The thesis presents and compares the static and dynamic force performance measurements of the copper-pads bearing (C-PB) and the steel-pads bearing (S-PB). Both bearings have the same geometric configuration and differ only by pad backing material (copper vs. steel). The bearing geometry includes: five pads, 101.6 mm bearing nominal diameter, 12.3 mm pad thickness, 0.4 L/D ratio, ball-in-socket pivot type, 50 % pivot offset, 63.5 µm nominal bearing radial clearance (Cb) and average pad preload (m) of 0.42. The bearings operate at four shaft speeds ranging from 6 krpm (32 m/s) to 14 krpm (74 m/s) and multiple bearing specific loads ranging from (0.17 MPa to 2.1 MPa). ISO VG 32 oil, at a supply temperature of 49 ºC, lubricates the bearings under a flooded lubrication configuration.

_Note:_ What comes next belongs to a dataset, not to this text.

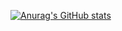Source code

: [![Anurag's GitHub stats](https://github-readme-stats.vercel.app/api?username=ZRMYDYCG)](https://github.com/anuraghazra/github-readme-stats)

A comparison of the performance parameters for the C-PB and the S-PB show that the steel-pads bearing shaft operates with a 37 % higher eccentricity than the copper-pads bearing. The attitude angle is low (< 10º) for both bearings thus indicating low cross-coupling destabilizing forces. The oil temperature rise in the bearings is similar with maximum difference of up to 6 ºC. Further, the drag power loss measurement show that the steel-pads bearing has a low drag power loss and is ~ 5 % less than that of the copper-pads bearing. The maximum pad temperature rise is higher for the steel-pads bearing for all the operating conditions. However, it varies depending upon operating speed and bearing specific load. The difference in temperature between the S-PB and the C-PB ranges from 5 ºC to 16 ºC over the range of operating conditions.
The thesis also presents the dynamic load characteristics of the bearing. Over the range of operating conditions, the C-PB direct stiffness KvYY is up to 30 % larger than the SPB stiffness. Further, the difference in direct stiffness KXX between the C-PB and the S-PB ranges from 60 % to 90%. Moreover, the static load derived direct stiffness KvSTAT of the SPB is ~ 25-35% smaller than the dynamic load derived stiffness KYY whereas the C-PB KvSTAT is ~ 15-30% smaller than the C-PB KvYY. Similar to the stiffnesses results, the copper-pads bearing yields a high direct damping along both the loaded (CvYY) and orthogonal directions (CvXX). The CvYY is up to 25 % high and CvXX is up to 40 % higher for the C-PB. However, both bearings show high CvXX and CvYY symmetry. The virtual mass coefficients of both bearings are low (< 1.0). | |